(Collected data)
────────────────────

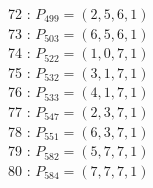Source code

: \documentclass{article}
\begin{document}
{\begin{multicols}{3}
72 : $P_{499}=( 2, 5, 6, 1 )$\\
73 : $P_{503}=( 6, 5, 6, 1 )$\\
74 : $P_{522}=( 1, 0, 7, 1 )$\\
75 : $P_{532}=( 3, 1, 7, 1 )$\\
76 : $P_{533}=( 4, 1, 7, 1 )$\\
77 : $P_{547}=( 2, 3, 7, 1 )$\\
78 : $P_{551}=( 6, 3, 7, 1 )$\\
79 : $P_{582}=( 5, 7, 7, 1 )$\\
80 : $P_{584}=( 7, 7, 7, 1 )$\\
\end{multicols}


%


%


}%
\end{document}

────────────────────

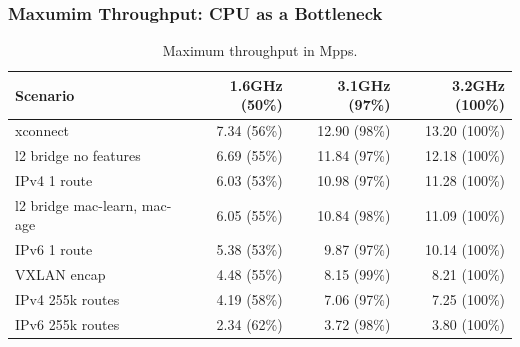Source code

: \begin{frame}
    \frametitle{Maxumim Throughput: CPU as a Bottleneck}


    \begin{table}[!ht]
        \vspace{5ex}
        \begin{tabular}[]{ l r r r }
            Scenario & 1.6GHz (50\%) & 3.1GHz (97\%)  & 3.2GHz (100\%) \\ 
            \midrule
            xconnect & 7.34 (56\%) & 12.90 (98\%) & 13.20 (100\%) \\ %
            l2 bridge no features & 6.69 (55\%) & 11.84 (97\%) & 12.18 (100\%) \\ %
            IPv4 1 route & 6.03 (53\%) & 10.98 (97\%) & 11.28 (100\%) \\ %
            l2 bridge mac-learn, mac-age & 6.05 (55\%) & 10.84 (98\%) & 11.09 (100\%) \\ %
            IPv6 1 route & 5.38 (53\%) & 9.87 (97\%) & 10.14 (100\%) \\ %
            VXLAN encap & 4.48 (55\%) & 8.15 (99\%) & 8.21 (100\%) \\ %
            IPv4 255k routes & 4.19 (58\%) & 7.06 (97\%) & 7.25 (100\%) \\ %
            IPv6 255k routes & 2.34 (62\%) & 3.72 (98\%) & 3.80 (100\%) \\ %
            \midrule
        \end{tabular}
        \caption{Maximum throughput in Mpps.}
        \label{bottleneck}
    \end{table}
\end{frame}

────────────────────

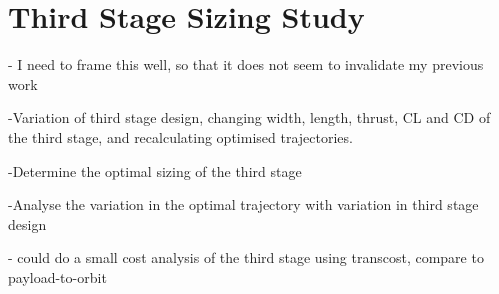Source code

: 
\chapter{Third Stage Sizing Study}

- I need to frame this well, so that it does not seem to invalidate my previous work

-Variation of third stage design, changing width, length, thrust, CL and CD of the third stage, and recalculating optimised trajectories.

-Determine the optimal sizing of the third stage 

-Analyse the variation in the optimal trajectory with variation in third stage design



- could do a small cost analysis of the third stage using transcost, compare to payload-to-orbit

────────────────────

# Your goal
Tally how many lines of the records hold the word "design". Answer with the number only.

# Answer space
2